One of our biggest mistakes, in my opinion, was getting rid of shop classes that started in Junior High school. I took electronics, metal working, drafting, and print shop. My exposure to those trades increased my awareness of how things worked and were put together.

In ninth grade I took a business course where I learned to type and do shorthand.

It doesn't matter that I didn't make full use of everything learned. It's the exposure that matters.

That's why the children of doctors become doctors. They have exposure and realize they can do that job.

I think everyone has had to sudden understanding that a profession they were sure was out of their reach, could have been attained if they had only had some inside knowledge of what was required.

Fool is right about the money available to trades people. It can be hard work but it pays well.

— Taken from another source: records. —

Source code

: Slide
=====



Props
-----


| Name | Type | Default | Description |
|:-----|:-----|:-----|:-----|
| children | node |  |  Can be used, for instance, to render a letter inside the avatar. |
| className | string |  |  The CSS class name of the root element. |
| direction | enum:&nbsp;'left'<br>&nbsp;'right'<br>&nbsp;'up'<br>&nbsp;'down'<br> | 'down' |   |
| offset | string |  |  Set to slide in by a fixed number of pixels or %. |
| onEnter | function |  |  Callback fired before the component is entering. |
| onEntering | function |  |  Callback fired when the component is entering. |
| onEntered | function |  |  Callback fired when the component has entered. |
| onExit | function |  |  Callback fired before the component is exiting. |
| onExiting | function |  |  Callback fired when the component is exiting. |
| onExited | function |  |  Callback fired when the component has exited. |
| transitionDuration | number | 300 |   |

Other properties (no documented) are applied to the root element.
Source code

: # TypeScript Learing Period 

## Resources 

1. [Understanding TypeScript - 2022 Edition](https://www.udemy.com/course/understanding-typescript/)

Everyone can make money but it's what you do with it that determines the future.

 

When my oldest finished high school, she thought going to community college would be a good transition from high school to university for her. We went to one of their open houses, and the "non trades" tables we packed while the trades displays had few visitors, especially the bricklaying one. I felt so bad for the guy!
 

There's so much value placed on going to university, and maybe that needs to change. There's also a tendency in some to see trades and jobs as being "less than",  but I don't understand why. The guys picking up my trash each week may not be the best educated,  but they do a hard job, don't get thanked all that often and perform an essential service. The same is true for trades people, many of whom are highly trained in the work they do. Why do we not value these professions more?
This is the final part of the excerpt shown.